[TASK DIRECTIONS]: Record by record, write out the listing word for word while omitting pictures.

[DATASET RECORDS]:
************

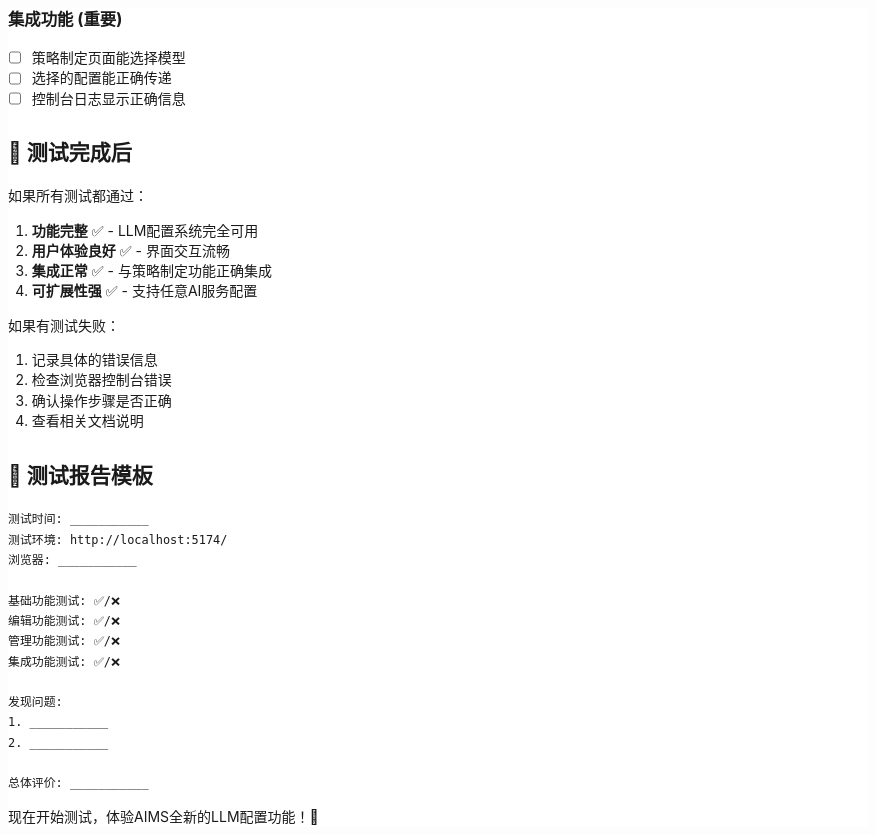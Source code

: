 ### 集成功能 (重要)
- [ ] 策略制定页面能选择模型
- [ ] 选择的配置能正确传递
- [ ] 控制台日志显示正确信息

## 🚀 测试完成后

如果所有测试都通过：
1. **功能完整** ✅ - LLM配置系统完全可用
2. **用户体验良好** ✅ - 界面交互流畅
3. **集成正常** ✅ - 与策略制定功能正确集成
4. **可扩展性强** ✅ - 支持任意AI服务配置

如果有测试失败：
1. 记录具体的错误信息
2. 检查浏览器控制台错误
3. 确认操作步骤是否正确
4. 查看相关文档说明

## 📝 测试报告模板

```
测试时间: ___________
测试环境: http://localhost:5174/
浏览器: ___________

基础功能测试: ✅/❌
编辑功能测试: ✅/❌  
管理功能测试: ✅/❌
集成功能测试: ✅/❌

发现问题:
1. ___________
2. ___________

总体评价: ___________
```

现在开始测试，体验AIMS全新的LLM配置功能！🎯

************

[ANSWER]:
Source code

: ### 集成功能 (重要)
- [ ] 策略制定页面能选择模型
- [ ] 选择的配置能正确传递
- [ ] 控制台日志显示正确信息

## 🚀 测试完成后

如果所有测试都通过：
1. **功能完整** ✅ - LLM配置系统完全可用
2. **用户体验良好** ✅ - 界面交互流畅
3. **集成正常** ✅ - 与策略制定功能正确集成
4. **可扩展性强** ✅ - 支持任意AI服务配置

如果有测试失败：
1. 记录具体的错误信息
2. 检查浏览器控制台错误
3. 确认操作步骤是否正确
4. 查看相关文档说明

## 📝 测试报告模板

```
测试时间: ___________
测试环境: http://localhost:5174/
浏览器: ___________

基础功能测试: ✅/❌
编辑功能测试: ✅/❌  
管理功能测试: ✅/❌
集成功能测试: ✅/❌

发现问题:
1. ___________
2. ___________

总体评价: ___________
```

现在开始测试，体验AIMS全新的LLM配置功能！🎯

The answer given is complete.